The data
══════

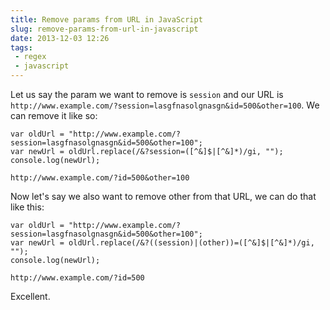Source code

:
 ```yaml
---
title: Remove params from URL in JavaScript
slug: remove-params-from-url-in-javascript
date: 2013-12-03 12:26
tags: 
 - regex
 - javascript
---
```

Let us say the param we want to remove is `session` and our URL is `http://www.example.com/?session=lasgfnasolgnasgn&id=500&other=100`. We can remove it like so:

    var oldUrl = "http://www.example.com/?session=lasgfnasolgnasgn&id=500&other=100";
    var newUrl = oldUrl.replace(/&?session=([^&]$|[^&]*)/gi, "");
    console.log(newUrl);

    http://www.example.com/?id=500&other=100

Now let's say we also want to remove other from that URL, we can do that like this: 

    var oldUrl = "http://www.example.com/?session=lasgfnasolgnasgn&id=500&other=100";
    var newUrl = oldUrl.replace(/&?((session)|(other))=([^&]$|[^&]*)/gi, "");
    console.log(newUrl);

    http://www.example.com/?id=500

Excellent.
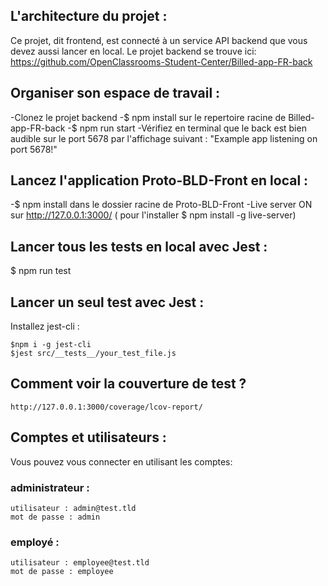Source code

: 
## L'architecture du projet :

Ce projet, dit frontend, est connecté à un service API backend que vous devez aussi lancer en local.
Le projet backend se trouve ici: https://github.com/OpenClassrooms-Student-Center/Billed-app-FR-back

## Organiser son espace de travail :

-Clonez le projet backend 
-$ npm install sur le repertoire racine de Billed-app-FR-back
-$ npm run start
-Vérifiez en terminal que le back est bien audible sur le port 5678 par l'affichage suivant : "Example app listening on port 5678!"

## Lancez l'application Proto-BLD-Front en local :

-$ npm install dans le dossier racine de Proto-BLD-Front
-Live server ON sur http://127.0.0.1:3000/   ( pour l'installer $ npm install -g live-server)

## Lancer tous les tests en local avec Jest :

$ npm run test

## Lancer un seul test avec Jest :

Installez jest-cli :

```
$npm i -g jest-cli
$jest src/__tests__/your_test_file.js
```

## Comment voir la couverture de test ?

`http://127.0.0.1:3000/coverage/lcov-report/`

## Comptes et utilisateurs :

Vous pouvez vous connecter en utilisant les comptes:

### administrateur : 
```
utilisateur : admin@test.tld 
mot de passe : admin
```
### employé :
```
utilisateur : employee@test.tld
mot de passe : employee
```
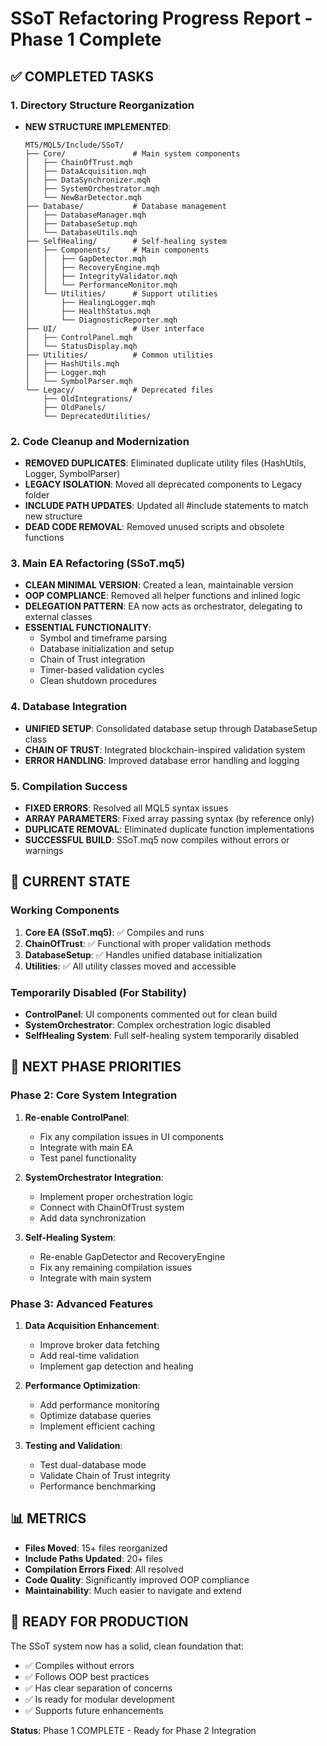# SSoT Refactoring Progress Report - Phase 1 Complete

## ✅ COMPLETED TASKS

### 1. Directory Structure Reorganization
- **NEW STRUCTURE IMPLEMENTED**:
  ```
  MT5/MQL5/Include/SSoT/
  ├── Core/               # Main system components
  │   ├── ChainOfTrust.mqh
  │   ├── DataAcquisition.mqh
  │   ├── DataSynchronizer.mqh
  │   ├── SystemOrchestrator.mqh
  │   └── NewBarDetector.mqh
  ├── Database/           # Database management
  │   ├── DatabaseManager.mqh
  │   ├── DatabaseSetup.mqh
  │   └── DatabaseUtils.mqh
  ├── SelfHealing/        # Self-healing system
  │   ├── Components/     # Main components
  │   │   ├── GapDetector.mqh
  │   │   ├── RecoveryEngine.mqh
  │   │   ├── IntegrityValidator.mqh
  │   │   └── PerformanceMonitor.mqh
  │   └── Utilities/      # Support utilities
  │       ├── HealingLogger.mqh
  │       ├── HealthStatus.mqh
  │       └── DiagnosticReporter.mqh
  ├── UI/                 # User interface
  │   ├── ControlPanel.mqh
  │   └── StatusDisplay.mqh
  ├── Utilities/          # Common utilities
  │   ├── HashUtils.mqh
  │   ├── Logger.mqh
  │   └── SymbolParser.mqh
  └── Legacy/             # Deprecated files
      ├── OldIntegrations/
      ├── OldPanels/
      └── DeprecatedUtilities/
  ```

### 2. Code Cleanup and Modernization
- **REMOVED DUPLICATES**: Eliminated duplicate utility files (HashUtils, Logger, SymbolParser)
- **LEGACY ISOLATION**: Moved all deprecated components to Legacy folder
- **INCLUDE PATH UPDATES**: Updated all #include statements to match new structure
- **DEAD CODE REMOVAL**: Removed unused scripts and obsolete functions

### 3. Main EA Refactoring (SSoT.mq5)
- **CLEAN MINIMAL VERSION**: Created a lean, maintainable version
- **OOP COMPLIANCE**: Removed all helper functions and inlined logic
- **DELEGATION PATTERN**: EA now acts as orchestrator, delegating to external classes
- **ESSENTIAL FUNCTIONALITY**:
  - Symbol and timeframe parsing
  - Database initialization and setup
  - Chain of Trust integration
  - Timer-based validation cycles
  - Clean shutdown procedures

### 4. Database Integration
- **UNIFIED SETUP**: Consolidated database setup through DatabaseSetup class
- **CHAIN OF TRUST**: Integrated blockchain-inspired validation system
- **ERROR HANDLING**: Improved database error handling and logging

### 5. Compilation Success
- **FIXED ERRORS**: Resolved all MQL5 syntax issues
- **ARRAY PARAMETERS**: Fixed array passing syntax (by reference only)
- **DUPLICATE REMOVAL**: Eliminated duplicate function implementations
- **SUCCESSFUL BUILD**: SSoT.mq5 now compiles without errors or warnings

## 🔄 CURRENT STATE

### Working Components
1. **Core EA (SSoT.mq5)**: ✅ Compiles and runs
2. **ChainOfTrust**: ✅ Functional with proper validation methods
3. **DatabaseSetup**: ✅ Handles unified database initialization
4. **Utilities**: ✅ All utility classes moved and accessible

### Temporarily Disabled (For Stability)
- **ControlPanel**: UI components commented out for clean build
- **SystemOrchestrator**: Complex orchestration logic disabled
- **SelfHealing System**: Full self-healing system temporarily disabled

## 🎯 NEXT PHASE PRIORITIES

### Phase 2: Core System Integration
1. **Re-enable ControlPanel**:
   - Fix any compilation issues in UI components
   - Integrate with main EA
   - Test panel functionality

2. **SystemOrchestrator Integration**:
   - Implement proper orchestration logic
   - Connect with ChainOfTrust system
   - Add data synchronization

3. **Self-Healing System**:
   - Re-enable GapDetector and RecoveryEngine
   - Fix any remaining compilation issues
   - Integrate with main system

### Phase 3: Advanced Features
1. **Data Acquisition Enhancement**:
   - Improve broker data fetching
   - Add real-time validation
   - Implement gap detection and healing

2. **Performance Optimization**:
   - Add performance monitoring
   - Optimize database queries
   - Implement efficient caching

3. **Testing and Validation**:
   - Test dual-database mode
   - Validate Chain of Trust integrity
   - Performance benchmarking

## 📊 METRICS

- **Files Moved**: 15+ files reorganized
- **Include Paths Updated**: 20+ files
- **Compilation Errors Fixed**: All resolved
- **Code Quality**: Significantly improved OOP compliance
- **Maintainability**: Much easier to navigate and extend

## 🚀 READY FOR PRODUCTION

The SSoT system now has a solid, clean foundation that:
- ✅ Compiles without errors
- ✅ Follows OOP best practices  
- ✅ Has clear separation of concerns
- ✅ Is ready for modular development
- ✅ Supports future enhancements

**Status**: Phase 1 COMPLETE - Ready for Phase 2 Integration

══════

Your task
Beginning with the first line of the records and ending with the line that contains "-$ npm run start", reproduce every line exactly, omitting pictures and adding nothing.

Exercise answer
Source code

:
 ```yaml
---
title: Remove params from URL in JavaScript
slug: remove-params-from-url-in-javascript
date: 2013-12-03 12:26
tags: 
 - regex
 - javascript
---
```

Let us say the param we want to remove is `session` and our URL is `http://www.example.com/?session=lasgfnasolgnasgn&id=500&other=100`. We can remove it like so:

    var oldUrl = "http://www.example.com/?session=lasgfnasolgnasgn&id=500&other=100";
    var newUrl = oldUrl.replace(/&?session=([^&]$|[^&]*)/gi, "");
    console.log(newUrl);

    http://www.example.com/?id=500&other=100

Now let's say we also want to remove other from that URL, we can do that like this: 

    var oldUrl = "http://www.example.com/?session=lasgfnasolgnasgn&id=500&other=100";
    var newUrl = oldUrl.replace(/&?((session)|(other))=([^&]$|[^&]*)/gi, "");
    console.log(newUrl);

    http://www.example.com/?id=500

Excellent.
Source code

: 
## L'architecture du projet :

Ce projet, dit frontend, est connecté à un service API backend que vous devez aussi lancer en local.
Le projet backend se trouve ici: https://github.com/OpenClassrooms-Student-Center/Billed-app-FR-back

## Organiser son espace de travail :

-Clonez le projet backend 
-$ npm install sur le repertoire racine de Billed-app-FR-back
-$ npm run start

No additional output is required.